Canada's History

Civilians at the Sharp End: First Canadian Army Civil Affairs in Northwest Europe

by David A. Borys McGill-Queen’s University Press, 268 pages, $39.95

- Reviewed by Tim Cook, the author of several books, including The Secret History of Soldiers (2018) and The Fight for History (2020).

Nazi Germany was defeated in May 1945 after having caused the Second World War that killed an estimated sixty million people. The Nazis brought tremendous suffering and grief to the

world and, most terribly, to the occupied people and nations that were exploited and brutally oppressed. In Western Europe, the French, Belgians, and Dutch suffered greatly under the occupation. As the Allies drove back the Germans in battle from June 1944, they also had to deal with the challenges faced by these newly liberated people.

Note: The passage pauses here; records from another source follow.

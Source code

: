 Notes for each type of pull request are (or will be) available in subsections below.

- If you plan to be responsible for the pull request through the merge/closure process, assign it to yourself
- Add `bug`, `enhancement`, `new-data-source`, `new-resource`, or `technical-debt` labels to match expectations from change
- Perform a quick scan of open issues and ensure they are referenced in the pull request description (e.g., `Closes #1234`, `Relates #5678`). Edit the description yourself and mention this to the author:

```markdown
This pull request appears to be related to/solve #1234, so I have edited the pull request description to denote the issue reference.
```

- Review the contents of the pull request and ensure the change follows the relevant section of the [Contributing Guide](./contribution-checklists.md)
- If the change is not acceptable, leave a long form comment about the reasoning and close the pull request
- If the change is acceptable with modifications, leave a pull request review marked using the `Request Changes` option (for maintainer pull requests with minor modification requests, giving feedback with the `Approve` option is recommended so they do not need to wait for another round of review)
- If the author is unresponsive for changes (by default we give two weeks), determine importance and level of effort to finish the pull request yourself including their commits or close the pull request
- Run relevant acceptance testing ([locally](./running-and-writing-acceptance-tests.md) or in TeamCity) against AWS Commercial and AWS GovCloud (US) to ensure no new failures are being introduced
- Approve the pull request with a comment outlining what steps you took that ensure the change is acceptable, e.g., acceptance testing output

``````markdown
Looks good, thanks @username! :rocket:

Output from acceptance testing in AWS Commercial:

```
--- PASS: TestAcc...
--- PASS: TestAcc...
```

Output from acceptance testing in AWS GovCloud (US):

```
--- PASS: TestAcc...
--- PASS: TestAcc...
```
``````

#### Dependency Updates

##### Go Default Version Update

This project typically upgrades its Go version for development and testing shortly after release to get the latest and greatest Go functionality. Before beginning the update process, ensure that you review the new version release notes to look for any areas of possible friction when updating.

In Civilians at the Sharp End, David Borys, an academic historian and the host of the podcast Cool Canadian History, tells for the first time the story of the Civil Affairs branch of the First Canadian Army. These soldiers, who were generally older and unfit for combat but had strong language and organizati­onal skills, were ordered to follow the fighting forces and to help with restoring broken communitie­s that had been freed through fighting.

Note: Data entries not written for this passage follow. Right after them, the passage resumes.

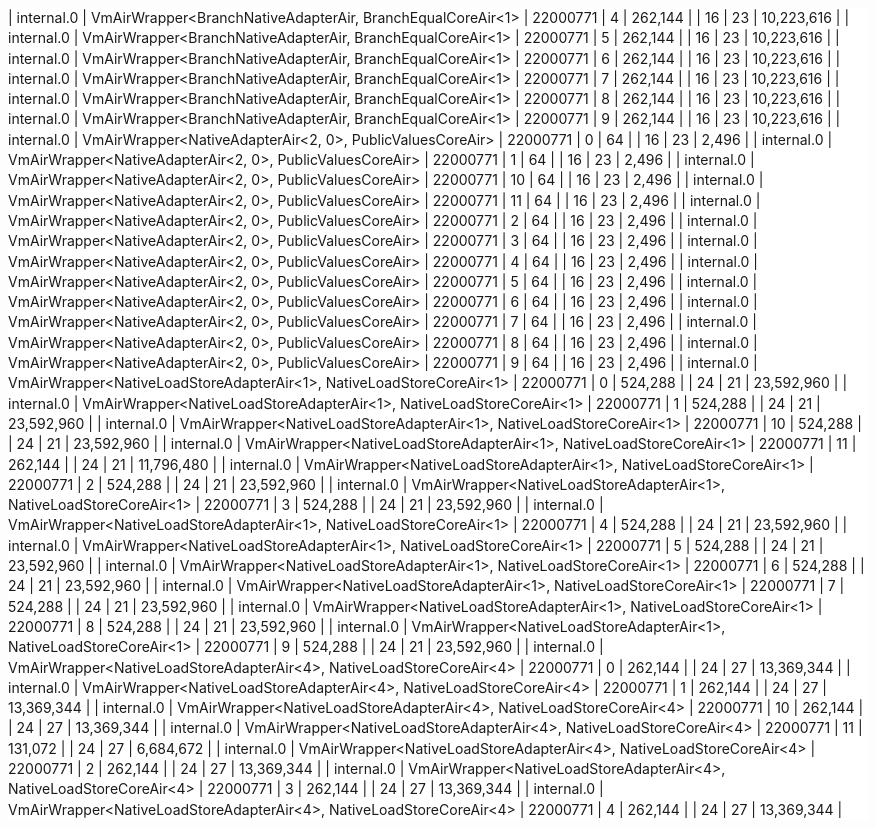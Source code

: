 | internal.0 | VmAirWrapper<BranchNativeAdapterAir, BranchEqualCoreAir<1> | 22000771 | 4 | 262,144 |  | 16 | 23 | 10,223,616 | 
| internal.0 | VmAirWrapper<BranchNativeAdapterAir, BranchEqualCoreAir<1> | 22000771 | 5 | 262,144 |  | 16 | 23 | 10,223,616 | 
| internal.0 | VmAirWrapper<BranchNativeAdapterAir, BranchEqualCoreAir<1> | 22000771 | 6 | 262,144 |  | 16 | 23 | 10,223,616 | 
| internal.0 | VmAirWrapper<BranchNativeAdapterAir, BranchEqualCoreAir<1> | 22000771 | 7 | 262,144 |  | 16 | 23 | 10,223,616 | 
| internal.0 | VmAirWrapper<BranchNativeAdapterAir, BranchEqualCoreAir<1> | 22000771 | 8 | 262,144 |  | 16 | 23 | 10,223,616 | 
| internal.0 | VmAirWrapper<BranchNativeAdapterAir, BranchEqualCoreAir<1> | 22000771 | 9 | 262,144 |  | 16 | 23 | 10,223,616 | 
| internal.0 | VmAirWrapper<NativeAdapterAir<2, 0>, PublicValuesCoreAir> | 22000771 | 0 | 64 |  | 16 | 23 | 2,496 | 
| internal.0 | VmAirWrapper<NativeAdapterAir<2, 0>, PublicValuesCoreAir> | 22000771 | 1 | 64 |  | 16 | 23 | 2,496 | 
| internal.0 | VmAirWrapper<NativeAdapterAir<2, 0>, PublicValuesCoreAir> | 22000771 | 10 | 64 |  | 16 | 23 | 2,496 | 
| internal.0 | VmAirWrapper<NativeAdapterAir<2, 0>, PublicValuesCoreAir> | 22000771 | 11 | 64 |  | 16 | 23 | 2,496 | 
| internal.0 | VmAirWrapper<NativeAdapterAir<2, 0>, PublicValuesCoreAir> | 22000771 | 2 | 64 |  | 16 | 23 | 2,496 | 
| internal.0 | VmAirWrapper<NativeAdapterAir<2, 0>, PublicValuesCoreAir> | 22000771 | 3 | 64 |  | 16 | 23 | 2,496 | 
| internal.0 | VmAirWrapper<NativeAdapterAir<2, 0>, PublicValuesCoreAir> | 22000771 | 4 | 64 |  | 16 | 23 | 2,496 | 
| internal.0 | VmAirWrapper<NativeAdapterAir<2, 0>, PublicValuesCoreAir> | 22000771 | 5 | 64 |  | 16 | 23 | 2,496 | 
| internal.0 | VmAirWrapper<NativeAdapterAir<2, 0>, PublicValuesCoreAir> | 22000771 | 6 | 64 |  | 16 | 23 | 2,496 | 
| internal.0 | VmAirWrapper<NativeAdapterAir<2, 0>, PublicValuesCoreAir> | 22000771 | 7 | 64 |  | 16 | 23 | 2,496 | 
| internal.0 | VmAirWrapper<NativeAdapterAir<2, 0>, PublicValuesCoreAir> | 22000771 | 8 | 64 |  | 16 | 23 | 2,496 | 
| internal.0 | VmAirWrapper<NativeAdapterAir<2, 0>, PublicValuesCoreAir> | 22000771 | 9 | 64 |  | 16 | 23 | 2,496 | 
| internal.0 | VmAirWrapper<NativeLoadStoreAdapterAir<1>, NativeLoadStoreCoreAir<1> | 22000771 | 0 | 524,288 |  | 24 | 21 | 23,592,960 | 
| internal.0 | VmAirWrapper<NativeLoadStoreAdapterAir<1>, NativeLoadStoreCoreAir<1> | 22000771 | 1 | 524,288 |  | 24 | 21 | 23,592,960 | 
| internal.0 | VmAirWrapper<NativeLoadStoreAdapterAir<1>, NativeLoadStoreCoreAir<1> | 22000771 | 10 | 524,288 |  | 24 | 21 | 23,592,960 | 
| internal.0 | VmAirWrapper<NativeLoadStoreAdapterAir<1>, NativeLoadStoreCoreAir<1> | 22000771 | 11 | 262,144 |  | 24 | 21 | 11,796,480 | 
| internal.0 | VmAirWrapper<NativeLoadStoreAdapterAir<1>, NativeLoadStoreCoreAir<1> | 22000771 | 2 | 524,288 |  | 24 | 21 | 23,592,960 | 
| internal.0 | VmAirWrapper<NativeLoadStoreAdapterAir<1>, NativeLoadStoreCoreAir<1> | 22000771 | 3 | 524,288 |  | 24 | 21 | 23,592,960 | 
| internal.0 | VmAirWrapper<NativeLoadStoreAdapterAir<1>, NativeLoadStoreCoreAir<1> | 22000771 | 4 | 524,288 |  | 24 | 21 | 23,592,960 | 
| internal.0 | VmAirWrapper<NativeLoadStoreAdapterAir<1>, NativeLoadStoreCoreAir<1> | 22000771 | 5 | 524,288 |  | 24 | 21 | 23,592,960 | 
| internal.0 | VmAirWrapper<NativeLoadStoreAdapterAir<1>, NativeLoadStoreCoreAir<1> | 22000771 | 6 | 524,288 |  | 24 | 21 | 23,592,960 | 
| internal.0 | VmAirWrapper<NativeLoadStoreAdapterAir<1>, NativeLoadStoreCoreAir<1> | 22000771 | 7 | 524,288 |  | 24 | 21 | 23,592,960 | 
| internal.0 | VmAirWrapper<NativeLoadStoreAdapterAir<1>, NativeLoadStoreCoreAir<1> | 22000771 | 8 | 524,288 |  | 24 | 21 | 23,592,960 | 
| internal.0 | VmAirWrapper<NativeLoadStoreAdapterAir<1>, NativeLoadStoreCoreAir<1> | 22000771 | 9 | 524,288 |  | 24 | 21 | 23,592,960 | 
| internal.0 | VmAirWrapper<NativeLoadStoreAdapterAir<4>, NativeLoadStoreCoreAir<4> | 22000771 | 0 | 262,144 |  | 24 | 27 | 13,369,344 | 
| internal.0 | VmAirWrapper<NativeLoadStoreAdapterAir<4>, NativeLoadStoreCoreAir<4> | 22000771 | 1 | 262,144 |  | 24 | 27 | 13,369,344 | 
| internal.0 | VmAirWrapper<NativeLoadStoreAdapterAir<4>, NativeLoadStoreCoreAir<4> | 22000771 | 10 | 262,144 |  | 24 | 27 | 13,369,344 | 
| internal.0 | VmAirWrapper<NativeLoadStoreAdapterAir<4>, NativeLoadStoreCoreAir<4> | 22000771 | 11 | 131,072 |  | 24 | 27 | 6,684,672 | 
| internal.0 | VmAirWrapper<NativeLoadStoreAdapterAir<4>, NativeLoadStoreCoreAir<4> | 22000771 | 2 | 262,144 |  | 24 | 27 | 13,369,344 | 
| internal.0 | VmAirWrapper<NativeLoadStoreAdapterAir<4>, NativeLoadStoreCoreAir<4> | 22000771 | 3 | 262,144 |  | 24 | 27 | 13,369,344 | 
| internal.0 | VmAirWrapper<NativeLoadStoreAdapterAir<4>, NativeLoadStoreCoreAir<4> | 22000771 | 4 | 262,144 |  | 24 | 27 | 13,369,344 |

The Civil Affairs soldiers cut their teeth in Italy in 1943, but they suffered from the lack of a centralize­d strategy and from a shortage of resources. Matters were improved in France in the summer of 1944, especially regarding the massive job of rebuilding the city of Caen, near the Normandy beaches, after armadas of bombers had destroyed it and after soldiers, including Canadians, had fought through the rubble.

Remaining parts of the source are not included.